Demolition begins on Milford Middle School wings

Terry RogersEducation, Headlines, Milford Headline Story

A wall collapses as a crane pulls down bricks on the Lakeview Wing of Milford Middle School

An era ended on Friday, September 8 when cranes began demolishing what was known as the Lakeview Wing of Milford Middle School around 9:30 AM. School administrators, including Dr. Bridget Amory, Superintendent, Dr. Sara Hale, Chief Financial Officer and others were present to watch as a project that has been in the planning stages for several years took the next step toward completion.

“We are very excited to see the progress on our Milford Middle School project,” Dr. Amory said. “This morning marks the beginning of the official demolition of the building. We anticipate that there will be a significant amount of work over the next few months, and we will be going out to bid for the construction phase later this fall. We continue to be on schedule with an estimated opening for the 2025 academic year. The district shares the excitement of our community as this project continues to progress and help build our future as we Chart the Course to Excellence.”

Also in attendance was Dr. Glen Stevenson who served as Supervisor of Buildings and Grounds when the project began, but has since retired. School Board President Scott Fitzgerald, School Board Vice-President Matt Bucher and Board Members Ashley Connell and Jean Wylie were also on hand to watch as sections of the eastern wing of the building came crashing down. Connell also brought her two children, commenting that they would be students at the school when it reopened.

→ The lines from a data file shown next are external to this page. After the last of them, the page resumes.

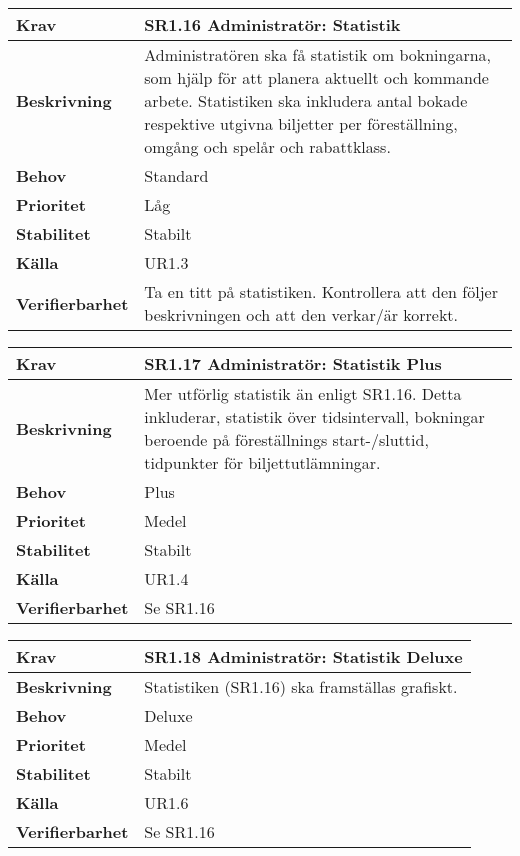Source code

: \documentclass[a4paper, twoside, 11pt, titlepage]{article}
\begin{document}
		\begin{tabular} { p{2.6cm} p{12.5cm} }
			\hline
			\sffamily\textbf{Krav} & \sffamily\textbf{SR1.16 Administratör: Statistik } \\
			\hline
			\sffamily\textbf{Beskrivning} & Administratören ska få statistik om bokningarna, som hjälp för att planera aktuellt och kommande arbete. Statistiken ska inkludera antal bokade respektive utgivna biljetter per föreställning, omgång och spelår och rabattklass.  \\
			\hline
			\sffamily\textbf{Behov} & Standard  \\
			\hline
			\sffamily\textbf{Prioritet} & Låg  \\
			\hline
			\sffamily\textbf{Stabilitet} & Stabilt  \\
			\hline
			\sffamily\textbf{Källa} & UR1.3  \\
			\hline
			\sffamily\textbf{Verifierbarhet} & Ta en titt på statistiken. Kontrollera att den följer beskrivningen och att den verkar/är korrekt.  \\
			\hline
		\end{tabular}
		\vspace{6mm}

		\begin{tabular} { p{2.6cm} p{12.5cm} }
			\hline
			\sffamily\textbf{Krav} & \sffamily\textbf{SR1.17 Administratör: Statistik Plus } \\
			\hline
			\sffamily\textbf{Beskrivning} & Mer utförlig statistik än enligt SR1.16. Detta inkluderar, statistik över tidsintervall, bokningar beroende på föreställnings start-/sluttid, tidpunkter för biljettutlämningar.  \\
			\hline
			\sffamily\textbf{Behov} & Plus  \\
			\hline
			\sffamily\textbf{Prioritet} & Medel  \\
			\hline
			\sffamily\textbf{Stabilitet} & Stabilt  \\
			\hline
			\sffamily\textbf{Källa} & UR1.4  \\
			\hline
			\sffamily\textbf{Verifierbarhet} & Se SR1.16  \\
			\hline
		\end{tabular}
		\vspace{6mm}

		\begin{tabular} { p{2.6cm} p{12.5cm} }
			\hline
			\sffamily\textbf{Krav} & \sffamily\textbf{SR1.18 Administratör: Statistik Deluxe } \\
			\hline
			\sffamily\textbf{Beskrivning} & Statistiken (SR1.16) ska framställas grafiskt.  \\
			\hline
			\sffamily\textbf{Behov} & Deluxe  \\
			\hline
			\sffamily\textbf{Prioritet} & Medel  \\
			\hline
			\sffamily\textbf{Stabilitet} & Stabilt  \\
			\hline
			\sffamily\textbf{Källa} & UR1.6  \\
			\hline
			\sffamily\textbf{Verifierbarhet} & Se SR1.16  \\
			\hline
		\end{tabular}
\end{document}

“It is almost like time was frozen inside the classroom,” Trish Gerken, Public Information Officer for the district, said after looking inside the gaping hole created when windows were removed. “The classroom still looks like a classroom.” Dr. Hale commented that there was still a hand soap dispenser on the wall of the classroom.

Demo of the building began at around 9:30 AM

Wylie, who served as an assistant principal at the school for many years, commented that if the late Dr. Gary Annett, who was the school’s principal for decades, were still alive, he would say “about time” as he told her often how the school needed to be replaced.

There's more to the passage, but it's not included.